- **Supplied material**:
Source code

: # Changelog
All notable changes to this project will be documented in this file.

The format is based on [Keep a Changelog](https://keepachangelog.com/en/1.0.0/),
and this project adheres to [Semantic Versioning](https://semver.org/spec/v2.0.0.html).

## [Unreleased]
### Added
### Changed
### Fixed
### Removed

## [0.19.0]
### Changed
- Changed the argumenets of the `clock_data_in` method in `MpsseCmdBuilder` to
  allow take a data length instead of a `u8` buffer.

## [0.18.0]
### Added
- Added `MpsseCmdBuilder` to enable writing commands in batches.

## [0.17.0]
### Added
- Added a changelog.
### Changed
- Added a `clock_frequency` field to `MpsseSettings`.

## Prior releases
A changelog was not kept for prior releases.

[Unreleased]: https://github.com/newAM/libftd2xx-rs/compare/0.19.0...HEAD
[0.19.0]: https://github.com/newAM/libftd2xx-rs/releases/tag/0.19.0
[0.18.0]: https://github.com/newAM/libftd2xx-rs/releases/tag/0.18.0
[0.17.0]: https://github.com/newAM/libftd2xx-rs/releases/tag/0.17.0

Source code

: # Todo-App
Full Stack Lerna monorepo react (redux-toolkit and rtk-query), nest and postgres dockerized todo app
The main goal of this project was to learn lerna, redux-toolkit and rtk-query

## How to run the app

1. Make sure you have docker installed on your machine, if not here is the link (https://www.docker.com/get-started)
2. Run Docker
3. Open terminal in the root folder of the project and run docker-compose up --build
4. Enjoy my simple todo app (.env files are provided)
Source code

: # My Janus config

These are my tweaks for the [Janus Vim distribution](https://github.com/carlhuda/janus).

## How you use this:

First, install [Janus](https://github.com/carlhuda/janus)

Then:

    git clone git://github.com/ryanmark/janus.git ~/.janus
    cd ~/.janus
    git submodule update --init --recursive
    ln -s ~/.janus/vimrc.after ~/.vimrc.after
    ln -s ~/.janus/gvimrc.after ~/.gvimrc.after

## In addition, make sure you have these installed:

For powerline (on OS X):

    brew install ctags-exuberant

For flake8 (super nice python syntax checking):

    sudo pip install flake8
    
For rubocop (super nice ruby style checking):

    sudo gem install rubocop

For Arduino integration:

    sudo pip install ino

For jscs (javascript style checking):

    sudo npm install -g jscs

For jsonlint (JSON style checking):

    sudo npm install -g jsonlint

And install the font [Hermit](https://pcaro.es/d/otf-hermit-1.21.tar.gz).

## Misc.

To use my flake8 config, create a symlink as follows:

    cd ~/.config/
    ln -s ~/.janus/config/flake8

- **The task**:
The answer consists of the line holding "To use my flake8" and every line after it up to the end of the records, word for word.

- **Exercise result**:
To use my flake8 config, create a symlink as follows:

    cd ~/.config/
    ln -s ~/.janus/config/flake8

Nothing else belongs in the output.